(Dataset items)
○ ○ ○ ○ ○

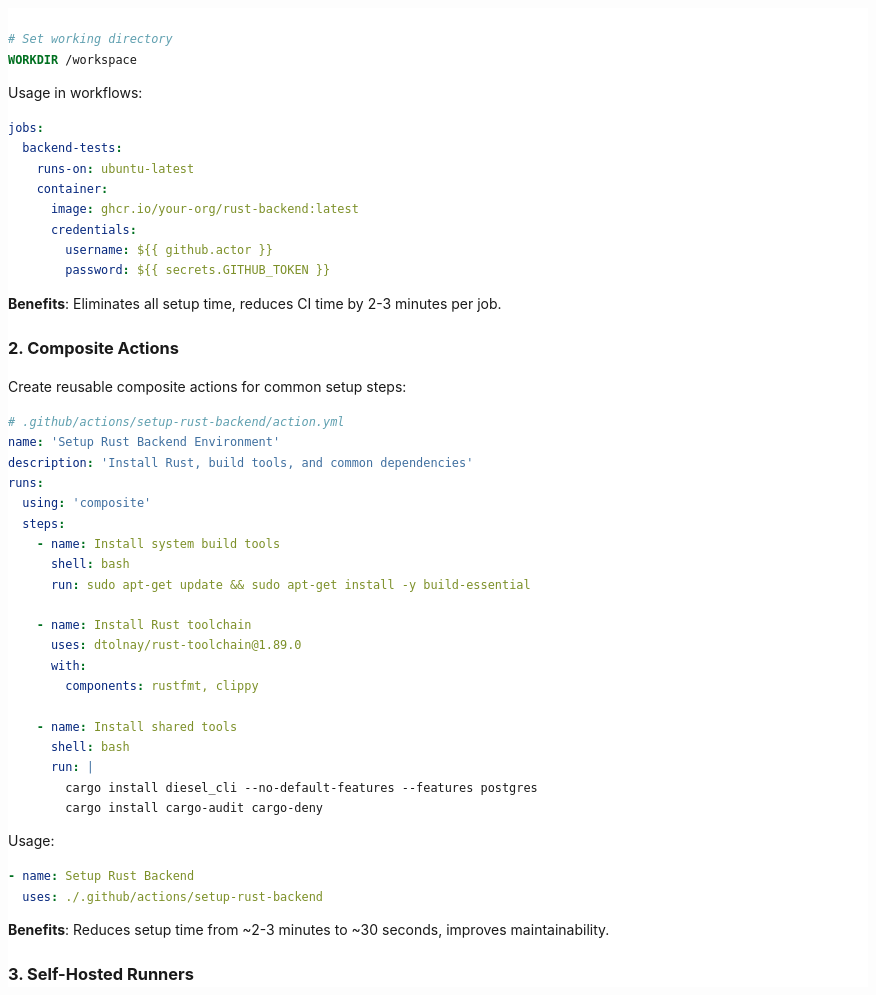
 ```dockerfile

# Set working directory
WORKDIR /workspace
```

Usage in workflows:
```yaml
jobs:
  backend-tests:
    runs-on: ubuntu-latest
    container:
      image: ghcr.io/your-org/rust-backend:latest
      credentials:
        username: ${{ github.actor }}
        password: ${{ secrets.GITHUB_TOKEN }}
```

**Benefits**: Eliminates all setup time, reduces CI time by 2-3 minutes per job.

### 2. Composite Actions

Create reusable composite actions for common setup steps:

```yaml
# .github/actions/setup-rust-backend/action.yml
name: 'Setup Rust Backend Environment'
description: 'Install Rust, build tools, and common dependencies'
runs:
  using: 'composite'
  steps:
    - name: Install system build tools
      shell: bash
      run: sudo apt-get update && sudo apt-get install -y build-essential
    
    - name: Install Rust toolchain
      uses: dtolnay/rust-toolchain@1.89.0
      with:
        components: rustfmt, clippy
    
    - name: Install shared tools
      shell: bash
      run: |
        cargo install diesel_cli --no-default-features --features postgres
        cargo install cargo-audit cargo-deny
```

Usage:
```yaml
- name: Setup Rust Backend
  uses: ./.github/actions/setup-rust-backend
```

**Benefits**: Reduces setup time from ~2-3 minutes to ~30 seconds, improves maintainability.

### 3. Self-Hosted Runners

○ ○ ○ ○ ○

Where a line of the data holds "tools", show that line.

SOLUTION BELOW
description: 'Install Rust, build tools, and common dependencies'
    - name: Install system build tools
    - name: Install shared tools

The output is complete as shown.